Work required: Copy the records below word for word, from the first line through the line that contains "- Page scraping", and leave out any pictures.

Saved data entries
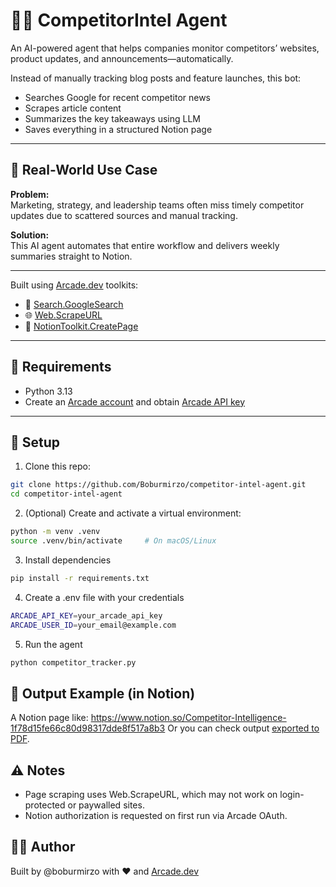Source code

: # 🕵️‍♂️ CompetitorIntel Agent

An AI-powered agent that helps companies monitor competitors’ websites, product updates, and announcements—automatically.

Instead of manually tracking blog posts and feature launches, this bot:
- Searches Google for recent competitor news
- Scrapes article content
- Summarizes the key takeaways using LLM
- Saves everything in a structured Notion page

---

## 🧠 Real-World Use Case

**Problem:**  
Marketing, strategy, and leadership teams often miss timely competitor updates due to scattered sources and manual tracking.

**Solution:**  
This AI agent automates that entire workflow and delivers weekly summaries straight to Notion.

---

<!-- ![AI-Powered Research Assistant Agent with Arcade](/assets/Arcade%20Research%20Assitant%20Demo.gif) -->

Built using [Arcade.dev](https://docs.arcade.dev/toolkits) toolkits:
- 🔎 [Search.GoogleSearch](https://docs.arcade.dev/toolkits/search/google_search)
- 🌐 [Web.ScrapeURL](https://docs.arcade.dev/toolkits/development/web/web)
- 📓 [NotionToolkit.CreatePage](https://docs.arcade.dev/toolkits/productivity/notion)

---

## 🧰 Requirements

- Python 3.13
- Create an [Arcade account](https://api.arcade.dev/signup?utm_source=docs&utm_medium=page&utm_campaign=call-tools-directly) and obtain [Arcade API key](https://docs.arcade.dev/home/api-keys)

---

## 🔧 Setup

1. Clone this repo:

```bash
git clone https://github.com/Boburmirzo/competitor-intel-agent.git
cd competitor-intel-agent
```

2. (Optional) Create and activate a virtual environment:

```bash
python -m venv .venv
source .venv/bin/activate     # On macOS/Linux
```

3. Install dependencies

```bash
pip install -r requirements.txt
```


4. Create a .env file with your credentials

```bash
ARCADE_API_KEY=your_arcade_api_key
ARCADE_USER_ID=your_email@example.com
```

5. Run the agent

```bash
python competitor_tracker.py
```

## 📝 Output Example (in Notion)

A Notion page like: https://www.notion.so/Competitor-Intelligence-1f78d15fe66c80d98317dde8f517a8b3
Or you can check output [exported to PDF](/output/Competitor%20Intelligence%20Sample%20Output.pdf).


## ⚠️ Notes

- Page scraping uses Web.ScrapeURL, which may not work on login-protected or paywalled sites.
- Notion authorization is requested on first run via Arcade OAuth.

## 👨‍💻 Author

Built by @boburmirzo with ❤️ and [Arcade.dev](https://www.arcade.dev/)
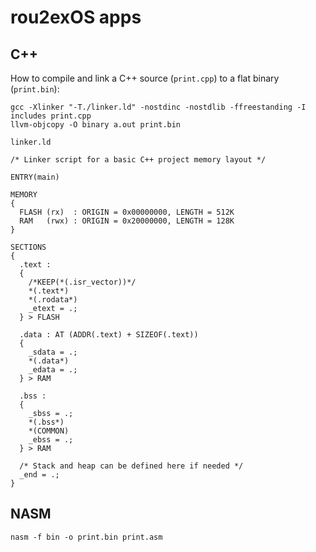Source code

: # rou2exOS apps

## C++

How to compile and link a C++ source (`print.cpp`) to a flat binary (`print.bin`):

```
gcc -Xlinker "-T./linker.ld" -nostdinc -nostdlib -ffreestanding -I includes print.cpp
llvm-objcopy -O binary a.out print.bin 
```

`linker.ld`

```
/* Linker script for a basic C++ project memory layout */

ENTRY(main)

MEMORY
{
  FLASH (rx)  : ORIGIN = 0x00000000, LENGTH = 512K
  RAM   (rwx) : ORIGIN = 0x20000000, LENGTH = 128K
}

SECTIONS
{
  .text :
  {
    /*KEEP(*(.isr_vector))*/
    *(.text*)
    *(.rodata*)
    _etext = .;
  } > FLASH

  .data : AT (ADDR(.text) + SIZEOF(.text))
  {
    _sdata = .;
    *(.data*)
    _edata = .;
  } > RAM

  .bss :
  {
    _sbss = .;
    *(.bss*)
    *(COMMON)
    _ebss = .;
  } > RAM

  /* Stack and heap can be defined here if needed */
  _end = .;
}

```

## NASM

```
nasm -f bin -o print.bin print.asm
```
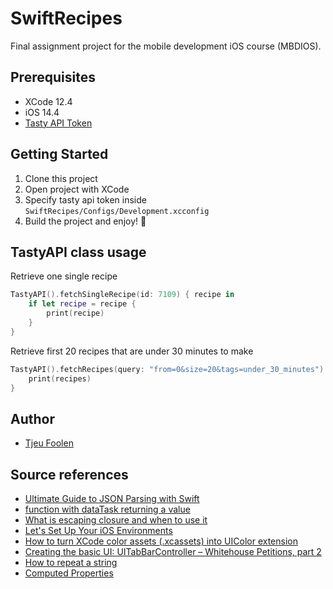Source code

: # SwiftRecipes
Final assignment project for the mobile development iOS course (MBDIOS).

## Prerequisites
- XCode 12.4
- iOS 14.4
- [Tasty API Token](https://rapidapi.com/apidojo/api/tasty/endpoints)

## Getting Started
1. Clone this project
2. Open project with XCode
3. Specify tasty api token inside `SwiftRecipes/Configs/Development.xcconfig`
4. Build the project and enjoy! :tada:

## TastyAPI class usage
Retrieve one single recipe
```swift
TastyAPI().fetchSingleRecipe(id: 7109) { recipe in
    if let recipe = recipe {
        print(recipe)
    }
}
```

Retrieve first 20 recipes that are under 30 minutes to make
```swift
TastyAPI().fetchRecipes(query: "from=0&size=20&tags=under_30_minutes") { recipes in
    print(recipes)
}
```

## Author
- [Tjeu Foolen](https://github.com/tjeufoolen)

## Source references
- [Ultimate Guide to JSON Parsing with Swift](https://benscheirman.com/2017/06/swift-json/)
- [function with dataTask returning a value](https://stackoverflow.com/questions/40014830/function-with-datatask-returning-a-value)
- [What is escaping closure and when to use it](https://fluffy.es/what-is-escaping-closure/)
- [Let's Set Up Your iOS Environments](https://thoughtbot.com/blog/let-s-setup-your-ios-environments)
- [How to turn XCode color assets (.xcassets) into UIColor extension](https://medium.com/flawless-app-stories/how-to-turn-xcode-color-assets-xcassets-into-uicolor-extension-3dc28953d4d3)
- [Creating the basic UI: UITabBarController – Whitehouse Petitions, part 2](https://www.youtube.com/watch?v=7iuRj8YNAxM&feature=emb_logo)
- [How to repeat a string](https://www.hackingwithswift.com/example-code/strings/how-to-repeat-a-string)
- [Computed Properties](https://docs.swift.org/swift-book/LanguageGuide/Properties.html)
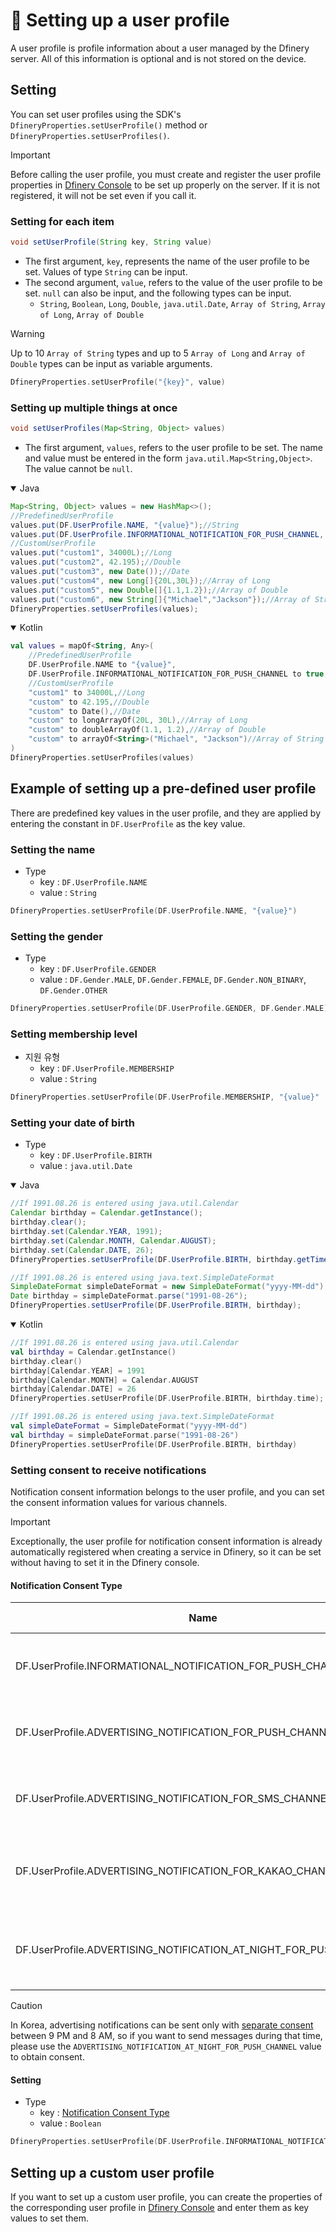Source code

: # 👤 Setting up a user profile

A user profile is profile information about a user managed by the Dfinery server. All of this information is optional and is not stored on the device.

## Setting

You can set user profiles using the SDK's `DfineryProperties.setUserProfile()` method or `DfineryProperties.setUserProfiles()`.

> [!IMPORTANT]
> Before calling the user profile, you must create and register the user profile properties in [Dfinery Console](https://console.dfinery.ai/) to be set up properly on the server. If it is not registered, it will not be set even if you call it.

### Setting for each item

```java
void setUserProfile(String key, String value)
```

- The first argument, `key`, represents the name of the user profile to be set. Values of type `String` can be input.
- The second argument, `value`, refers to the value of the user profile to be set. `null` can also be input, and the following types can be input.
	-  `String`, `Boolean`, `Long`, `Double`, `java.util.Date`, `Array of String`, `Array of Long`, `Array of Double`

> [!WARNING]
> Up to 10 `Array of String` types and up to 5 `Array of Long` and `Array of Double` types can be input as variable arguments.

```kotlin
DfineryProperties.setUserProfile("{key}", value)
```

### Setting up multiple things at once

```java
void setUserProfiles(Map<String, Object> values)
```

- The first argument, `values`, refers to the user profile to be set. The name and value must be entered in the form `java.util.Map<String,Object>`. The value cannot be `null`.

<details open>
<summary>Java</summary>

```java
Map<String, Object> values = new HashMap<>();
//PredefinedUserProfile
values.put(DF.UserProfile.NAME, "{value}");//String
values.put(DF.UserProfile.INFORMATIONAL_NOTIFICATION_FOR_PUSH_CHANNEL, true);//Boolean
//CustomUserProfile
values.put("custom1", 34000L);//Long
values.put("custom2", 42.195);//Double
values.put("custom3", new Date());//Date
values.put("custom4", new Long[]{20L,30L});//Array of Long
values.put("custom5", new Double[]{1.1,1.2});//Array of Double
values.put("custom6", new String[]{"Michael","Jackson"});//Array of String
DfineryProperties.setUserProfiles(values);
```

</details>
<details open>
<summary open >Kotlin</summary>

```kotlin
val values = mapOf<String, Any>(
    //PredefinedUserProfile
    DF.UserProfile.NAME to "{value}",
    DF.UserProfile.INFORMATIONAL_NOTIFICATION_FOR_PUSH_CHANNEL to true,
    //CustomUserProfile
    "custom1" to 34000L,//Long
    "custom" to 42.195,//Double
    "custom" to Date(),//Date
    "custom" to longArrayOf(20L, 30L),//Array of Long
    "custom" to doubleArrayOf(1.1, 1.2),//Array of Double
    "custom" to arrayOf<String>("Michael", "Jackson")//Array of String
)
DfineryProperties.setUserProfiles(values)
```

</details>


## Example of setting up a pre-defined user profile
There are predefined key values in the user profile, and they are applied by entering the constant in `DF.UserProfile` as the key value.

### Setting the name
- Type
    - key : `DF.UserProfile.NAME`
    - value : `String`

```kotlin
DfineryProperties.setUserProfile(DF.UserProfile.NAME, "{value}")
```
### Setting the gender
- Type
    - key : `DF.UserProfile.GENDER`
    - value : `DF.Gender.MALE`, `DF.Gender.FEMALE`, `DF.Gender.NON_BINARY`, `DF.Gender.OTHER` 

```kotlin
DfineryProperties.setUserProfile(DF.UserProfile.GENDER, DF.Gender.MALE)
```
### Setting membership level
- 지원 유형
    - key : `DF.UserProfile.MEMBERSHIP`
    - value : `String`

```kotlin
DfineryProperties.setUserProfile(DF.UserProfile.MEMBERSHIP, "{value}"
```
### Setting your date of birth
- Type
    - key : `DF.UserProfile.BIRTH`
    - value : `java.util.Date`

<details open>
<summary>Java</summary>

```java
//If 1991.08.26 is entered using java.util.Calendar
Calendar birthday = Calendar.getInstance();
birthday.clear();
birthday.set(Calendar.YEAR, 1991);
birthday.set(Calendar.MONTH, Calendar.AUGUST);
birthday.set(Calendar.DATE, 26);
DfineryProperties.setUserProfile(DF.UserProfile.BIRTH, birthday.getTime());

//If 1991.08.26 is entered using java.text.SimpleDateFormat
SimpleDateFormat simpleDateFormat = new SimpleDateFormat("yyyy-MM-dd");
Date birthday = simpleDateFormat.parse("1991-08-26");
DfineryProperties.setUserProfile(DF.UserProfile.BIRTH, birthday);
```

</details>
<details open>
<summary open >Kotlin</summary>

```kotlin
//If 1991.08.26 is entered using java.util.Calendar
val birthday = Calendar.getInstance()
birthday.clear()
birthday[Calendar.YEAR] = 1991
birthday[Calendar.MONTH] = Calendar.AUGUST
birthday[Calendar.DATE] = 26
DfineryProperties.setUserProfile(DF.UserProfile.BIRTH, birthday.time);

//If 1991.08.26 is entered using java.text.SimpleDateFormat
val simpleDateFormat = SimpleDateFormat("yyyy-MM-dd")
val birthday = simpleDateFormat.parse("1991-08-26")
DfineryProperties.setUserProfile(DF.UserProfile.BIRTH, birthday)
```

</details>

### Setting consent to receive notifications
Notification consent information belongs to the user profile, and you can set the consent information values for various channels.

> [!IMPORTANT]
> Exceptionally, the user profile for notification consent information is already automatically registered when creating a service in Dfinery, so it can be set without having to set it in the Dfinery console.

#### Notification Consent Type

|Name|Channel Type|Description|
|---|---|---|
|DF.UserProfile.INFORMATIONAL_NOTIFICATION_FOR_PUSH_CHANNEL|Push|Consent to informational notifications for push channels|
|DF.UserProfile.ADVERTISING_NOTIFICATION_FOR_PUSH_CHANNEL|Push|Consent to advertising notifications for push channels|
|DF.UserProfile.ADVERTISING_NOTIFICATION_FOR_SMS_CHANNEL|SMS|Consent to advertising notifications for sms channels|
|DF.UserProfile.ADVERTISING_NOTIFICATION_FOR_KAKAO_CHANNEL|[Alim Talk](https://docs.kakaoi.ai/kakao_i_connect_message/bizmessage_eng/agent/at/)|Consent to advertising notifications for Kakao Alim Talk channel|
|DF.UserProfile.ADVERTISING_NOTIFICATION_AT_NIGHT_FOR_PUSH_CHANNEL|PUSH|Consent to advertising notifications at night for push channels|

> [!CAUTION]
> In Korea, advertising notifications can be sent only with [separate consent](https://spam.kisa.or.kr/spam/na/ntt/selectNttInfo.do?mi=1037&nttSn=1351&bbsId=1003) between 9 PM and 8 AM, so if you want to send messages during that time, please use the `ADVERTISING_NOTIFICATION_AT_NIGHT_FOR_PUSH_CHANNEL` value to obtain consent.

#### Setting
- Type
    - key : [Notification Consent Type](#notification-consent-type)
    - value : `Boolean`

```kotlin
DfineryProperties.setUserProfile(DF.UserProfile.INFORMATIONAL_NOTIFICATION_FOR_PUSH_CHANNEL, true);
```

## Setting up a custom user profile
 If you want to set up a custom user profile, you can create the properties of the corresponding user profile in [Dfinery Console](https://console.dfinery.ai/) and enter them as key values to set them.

Output of the task:
Source code

: # 🕵️‍♂️ CompetitorIntel Agent

An AI-powered agent that helps companies monitor competitors’ websites, product updates, and announcements—automatically.

Instead of manually tracking blog posts and feature launches, this bot:
- Searches Google for recent competitor news
- Scrapes article content
- Summarizes the key takeaways using LLM
- Saves everything in a structured Notion page

---

## 🧠 Real-World Use Case

**Problem:**  
Marketing, strategy, and leadership teams often miss timely competitor updates due to scattered sources and manual tracking.

**Solution:**  
This AI agent automates that entire workflow and delivers weekly summaries straight to Notion.

---

<!-- ![AI-Powered Research Assistant Agent with Arcade](/assets/Arcade%20Research%20Assitant%20Demo.gif) -->

Built using [Arcade.dev](https://docs.arcade.dev/toolkits) toolkits:
- 🔎 [Search.GoogleSearch](https://docs.arcade.dev/toolkits/search/google_search)
- 🌐 [Web.ScrapeURL](https://docs.arcade.dev/toolkits/development/web/web)
- 📓 [NotionToolkit.CreatePage](https://docs.arcade.dev/toolkits/productivity/notion)

---

## 🧰 Requirements

- Python 3.13
- Create an [Arcade account](https://api.arcade.dev/signup?utm_source=docs&utm_medium=page&utm_campaign=call-tools-directly) and obtain [Arcade API key](https://docs.arcade.dev/home/api-keys)

---

## 🔧 Setup

1. Clone this repo:

```bash
git clone https://github.com/Boburmirzo/competitor-intel-agent.git
cd competitor-intel-agent
```

2. (Optional) Create and activate a virtual environment:

```bash
python -m venv .venv
source .venv/bin/activate     # On macOS/Linux
```

3. Install dependencies

```bash
pip install -r requirements.txt
```


4. Create a .env file with your credentials

```bash
ARCADE_API_KEY=your_arcade_api_key
ARCADE_USER_ID=your_email@example.com
```

5. Run the agent

```bash
python competitor_tracker.py
```

## 📝 Output Example (in Notion)

A Notion page like: https://www.notion.so/Competitor-Intelligence-1f78d15fe66c80d98317dde8f517a8b3
Or you can check output [exported to PDF](/output/Competitor%20Intelligence%20Sample%20Output.pdf).


## ⚠️ Notes

- Page scraping uses Web.ScrapeURL, which may not work on login-protected or paywalled sites.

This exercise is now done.